To establish his survival and current good health, of course, he didn’t have to give much of a speech. Baghdadi mentions many current events that establish the video as having been filmed this month. He notes the defeat of his forces in Raqqa, Syria, and in Mosul over the past couple of years, and finally in Baghuz, Syria, only a month ago. He notes the revolutionary protests in Algeria and Sudan, both of which are recent news. And in a coda to the video, he praises the attackers behind the April 21 bombings in Sri Lanka, saying that the Islamic State was retaliating for Baghuz (and not, as Sri Lankan officials have suggested, for Christchurch).

But the content of Baghdadi’s speech is less informative than his affect. The total number of words we have seen delivered by Abu Bakr al-Baghdadi on video just doubled, and with that doubling we get not only a new explicit message but also a new profile of the man. He is not like Osama Bin Laden, who was the scion of one of Saudi Arabia’s wealthiest and most famous families, and who therefore could not control his public image. Baghdadi, by contrast, managed his image carefully. His sole previous appearance cast him in terms familiar from early Islamic history. He quoted the Prophet’s successor and father-in-law, Abu Bakr, likening himself to him; he wore the colors of the Abbasids. He delivered a speech filigreed with religious terminology and highfalutin religious diction and grammar. That self-presentation was almost comically over-managed. This one probably is, too.

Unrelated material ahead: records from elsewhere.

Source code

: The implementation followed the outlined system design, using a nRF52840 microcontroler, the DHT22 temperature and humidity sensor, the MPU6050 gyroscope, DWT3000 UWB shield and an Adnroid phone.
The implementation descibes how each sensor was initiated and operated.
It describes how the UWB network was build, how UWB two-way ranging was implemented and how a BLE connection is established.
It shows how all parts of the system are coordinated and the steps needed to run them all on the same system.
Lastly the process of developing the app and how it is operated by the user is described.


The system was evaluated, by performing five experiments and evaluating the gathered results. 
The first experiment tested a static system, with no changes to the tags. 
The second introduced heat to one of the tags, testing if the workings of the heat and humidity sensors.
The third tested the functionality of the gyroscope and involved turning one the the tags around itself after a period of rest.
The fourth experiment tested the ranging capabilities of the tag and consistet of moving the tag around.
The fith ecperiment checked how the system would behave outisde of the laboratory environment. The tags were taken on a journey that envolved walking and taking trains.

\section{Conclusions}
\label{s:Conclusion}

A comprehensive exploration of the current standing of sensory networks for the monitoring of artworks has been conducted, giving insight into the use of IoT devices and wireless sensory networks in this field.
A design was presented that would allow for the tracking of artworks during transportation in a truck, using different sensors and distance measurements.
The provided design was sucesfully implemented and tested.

And what is the image Baghdadi is attempting to project? That of a terrorist leader, an insurgent, a shadow-leader of a subterranean movement of global reach. He is wearing a pocketed vest, the kind you rarely see a mullah wear but that insurgents and fly fishermen wear all the time. The rifle by his side stresses the point. And the message itself eliminates any doubt. The rhetoric no longer soars. The language, while formal, does not take on the pious diction of his previous speech, or most of the audio releases since then. Back when Baghdadi ruled a state—complete with a well-armed military, tax collectors, and health inspectors—he and his top deputy spoke with grandiosity that inspired followers and irritated enemies. Now, as an insurgent leader again, he has dispensed with the fanciness. He governed in poetry; he terrorizes in prose.

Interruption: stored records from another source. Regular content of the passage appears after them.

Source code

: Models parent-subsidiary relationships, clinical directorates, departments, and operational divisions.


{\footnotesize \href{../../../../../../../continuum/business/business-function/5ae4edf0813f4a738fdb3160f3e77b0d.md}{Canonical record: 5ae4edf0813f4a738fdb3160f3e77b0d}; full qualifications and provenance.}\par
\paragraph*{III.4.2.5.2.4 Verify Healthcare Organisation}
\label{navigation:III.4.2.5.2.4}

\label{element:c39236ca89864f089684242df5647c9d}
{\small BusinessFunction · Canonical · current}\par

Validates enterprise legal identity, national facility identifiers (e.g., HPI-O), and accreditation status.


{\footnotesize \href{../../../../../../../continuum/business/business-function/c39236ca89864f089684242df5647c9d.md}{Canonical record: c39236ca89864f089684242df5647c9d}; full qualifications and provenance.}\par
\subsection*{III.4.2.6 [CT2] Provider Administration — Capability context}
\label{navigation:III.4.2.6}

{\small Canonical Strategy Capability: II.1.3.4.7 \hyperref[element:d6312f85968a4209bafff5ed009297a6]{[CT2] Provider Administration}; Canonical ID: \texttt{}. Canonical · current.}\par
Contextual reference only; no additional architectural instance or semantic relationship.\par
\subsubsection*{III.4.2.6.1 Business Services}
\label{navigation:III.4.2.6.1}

With the fall of Baghuz, Baghdadi faced a real danger of revolt. An absent caliph is not a caliph, his enemies said. (The memory of Mullah Omar, the supreme leader of the Taliban, is fresh. His followers kept their allegiance to him for years after his death. The Islamic State ridiculed them for their zombie-like loyalty.) With this video, we know that the caliph still lives, rules, and demands oaths from his followers. Some of those followers followed him because they thought he would lead them in a series of never-ending victories. Whether they continue to follow him, now that he is an aging warlord holding court in front of a bedsheet, remains to be seen.

Graeme Wood is a staff writer at The Atlantic and the author of The Way of the Strangers: Encounters With the Islamic State.